I see a bright future for this program though even if you don’t use JavaScript very much like myself, the code completion alone can be a life saver.

# Posted by Kendall on Wednesday, August 2nd, 2006 at 2:06pm

Aptana’s Editors provide integrated JavaScript, HTML, and CSS language support. Style attributes and JavaScript language terms are now at your fingertips while you code your HTML. I use it in Russia!

# Posted by Dmitry on Wednesday, August 2nd, 2006 at 2:12pm

I’m very fond of aptana too … tried serveral so called Javascript IDE’s but aptana is by far the most complete and feature rich IDE around at this stage.

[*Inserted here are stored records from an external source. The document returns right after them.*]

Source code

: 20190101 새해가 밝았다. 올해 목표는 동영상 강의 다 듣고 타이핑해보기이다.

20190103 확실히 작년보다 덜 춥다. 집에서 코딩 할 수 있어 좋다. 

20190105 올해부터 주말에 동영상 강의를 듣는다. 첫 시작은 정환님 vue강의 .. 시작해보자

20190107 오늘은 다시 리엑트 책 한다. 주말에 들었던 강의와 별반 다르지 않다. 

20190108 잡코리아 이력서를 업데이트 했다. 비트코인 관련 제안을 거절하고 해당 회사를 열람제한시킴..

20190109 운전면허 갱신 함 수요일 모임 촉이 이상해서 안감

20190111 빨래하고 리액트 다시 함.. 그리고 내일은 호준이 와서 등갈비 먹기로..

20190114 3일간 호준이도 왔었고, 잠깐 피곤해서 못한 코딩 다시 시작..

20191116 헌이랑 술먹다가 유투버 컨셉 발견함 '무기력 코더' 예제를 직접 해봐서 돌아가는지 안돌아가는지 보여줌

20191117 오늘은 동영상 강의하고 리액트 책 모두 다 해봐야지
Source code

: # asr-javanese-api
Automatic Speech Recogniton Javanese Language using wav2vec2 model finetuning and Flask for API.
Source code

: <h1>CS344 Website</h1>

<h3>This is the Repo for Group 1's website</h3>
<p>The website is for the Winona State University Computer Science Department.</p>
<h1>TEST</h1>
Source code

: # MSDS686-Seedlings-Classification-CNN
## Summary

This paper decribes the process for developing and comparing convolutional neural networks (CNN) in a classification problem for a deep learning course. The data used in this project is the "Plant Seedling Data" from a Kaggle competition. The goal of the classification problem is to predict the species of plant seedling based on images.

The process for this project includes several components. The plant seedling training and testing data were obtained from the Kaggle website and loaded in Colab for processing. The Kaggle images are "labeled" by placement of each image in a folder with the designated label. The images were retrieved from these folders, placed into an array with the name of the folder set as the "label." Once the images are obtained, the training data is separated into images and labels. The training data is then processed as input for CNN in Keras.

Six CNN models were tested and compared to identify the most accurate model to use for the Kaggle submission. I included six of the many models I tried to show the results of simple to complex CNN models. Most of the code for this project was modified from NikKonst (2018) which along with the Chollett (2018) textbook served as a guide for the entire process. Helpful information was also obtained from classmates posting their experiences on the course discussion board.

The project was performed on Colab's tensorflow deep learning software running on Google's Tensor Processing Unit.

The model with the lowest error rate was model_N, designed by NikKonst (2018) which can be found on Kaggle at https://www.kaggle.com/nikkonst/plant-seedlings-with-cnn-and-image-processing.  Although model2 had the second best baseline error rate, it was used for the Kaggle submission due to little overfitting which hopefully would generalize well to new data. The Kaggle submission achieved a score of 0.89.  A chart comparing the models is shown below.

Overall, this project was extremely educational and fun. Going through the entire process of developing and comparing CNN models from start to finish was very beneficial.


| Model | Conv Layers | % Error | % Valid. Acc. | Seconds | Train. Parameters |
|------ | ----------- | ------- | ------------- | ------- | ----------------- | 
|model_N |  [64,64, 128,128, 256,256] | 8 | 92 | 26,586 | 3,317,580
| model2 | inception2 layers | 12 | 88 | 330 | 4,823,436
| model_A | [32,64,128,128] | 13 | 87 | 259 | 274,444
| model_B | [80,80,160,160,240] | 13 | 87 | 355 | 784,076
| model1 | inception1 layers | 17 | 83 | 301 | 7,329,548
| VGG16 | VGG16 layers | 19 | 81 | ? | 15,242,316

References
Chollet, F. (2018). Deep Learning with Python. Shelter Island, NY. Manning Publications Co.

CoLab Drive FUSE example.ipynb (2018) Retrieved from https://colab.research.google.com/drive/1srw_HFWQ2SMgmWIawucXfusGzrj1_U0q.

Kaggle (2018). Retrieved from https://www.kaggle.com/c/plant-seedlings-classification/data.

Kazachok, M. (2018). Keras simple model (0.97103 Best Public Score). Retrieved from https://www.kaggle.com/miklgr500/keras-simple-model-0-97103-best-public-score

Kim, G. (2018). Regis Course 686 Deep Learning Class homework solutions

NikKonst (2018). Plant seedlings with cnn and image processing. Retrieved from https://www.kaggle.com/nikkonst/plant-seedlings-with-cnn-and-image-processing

Love the code completion and framework integration!

# Posted by Chris R. on Thursday, August 3rd, 2006 at 9:03pm

I do mainly JSP development with lots of JS and CSS coding. I use Webwork and Spring frameworks throughout my projects. I installed Aptana as Eclipse 3.2 plug-in and managed to get it to work with JSP even though i realize it’s not fully ready for JSP. I noticed that it chokes on custom tags, something i can’t work without. Aptana, however, exhibits some really outstanding features and I’m looking forward to replace Eclipse WTP with it.

# Posted by Marko on Saturday, August 5th, 2006 at 6:52pm

HomeSite is one of the most popular Web site development tools available today; however, it does not provide integrated support for Java Server Pages (JSP)1. This article describes the steps for combining the features of HomeSite and JRun and to create a JSP Integrated Development Environment (IDE).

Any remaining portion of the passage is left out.